= Global Strategic Trends Programme =

Forecast potential trends

The Global Strategic Trends Programme was established in 2001 to research and forecast potential trends that shape and inform the future strategic context. It is published by the Development, Concepts and Doctrine Centre (DCDC) which is under the UK's Strategic Command based in Shrivenham, Wiltshire.

One of the main findings of "Global Strategic Trends out to 2040" is that the era out to 2040 will be a time of transition, characterised by instability both in the relations between states, and in the relations between groups within states. During this timeframe significant global trends will include; climate change, rapid population growth, resource scarcity, a resurgence in ideology and a shift in global power from West to East. The struggle to establish an effective system of global governance, is likely to be a central theme of the era.

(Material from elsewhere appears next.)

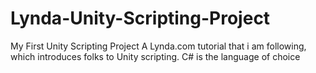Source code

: # Lynda-Unity-Scripting-Project
My First Unity Scripting Project
 A Lynda.com tutorial that i am following, which introduces folks to Unity scripting. C# is the language of choice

==Recent Reviews of Global Strategic Trends==

The analysis conducted in Global Strategic Trends was recently highlighted in the UK Public Administration Select Committee Report on Who does UK National Strategy?

Comments included:

Professor Peter Hennessy - "You have to have as a good a system for horizon scanning as you possibly can, with all the necessary caveats. For example, we haven’t talked about it yet, but the one that I find the most helpful was an institutionalisation of something that was done in the last defence review, the DCDC people at Shrivenham, the “Shrivenham Scans” as I call them, I find them absolutely fascinating...
...they produced a very good one [scan], the bulk of which was made public in time for this review and, as far as I can see, it's having no salience at all in the way the SDSR is being cut—yet another example of an own goal and being less than the sum of our parts. But I'm not defeatist in the way that you might—I suspect you're teasing me on this because you're not an opt out of the world man either, are you? It's not for me to ask you questions."'

Professor Hew Strachan - "Strategic trends stress those things that are likely to happen to the world, but not much of what they do really focuses on what the United Kingdom is trying to do. It’s extraordinary that DCDC is at Shrivenham, at that distance, (quite apart from the other things that have happened to it), rather than in London and central to the processes that we’re talking about. Professor Hennessy mentioned just now the publication last year of a document called “The Future Character of Conflict”, which was designed to address precisely what its title says, but its arguments are nowhere evident in current thinking in relation to strategy, let alone in relation to the Strategic Defence and Security Review."

Mr Tom Mckane (Director Strategy MOD) - "As to how these documents are produced, within the department we have the benefit of the Development Concepts and Doctrine Centre, who produce long range views of the world. Their document “Global Strategic Trends” I think you are familiar with. That type of document feeds into the work of the staff at the centre of the department who are responsible for assisting ministers and the Defence Board to think about defence strategy."

Recommendation in Written evidence submitted by Professor Julien Lindley-French - "Cross-government structures under the NSC/Cabinet Office should ideally include a Strategy Group made up of both officials and non-government experts to build on the Strategic Trends work of DCDC with a specific remit to establish likely forecasts and context for Intelligence and Planning."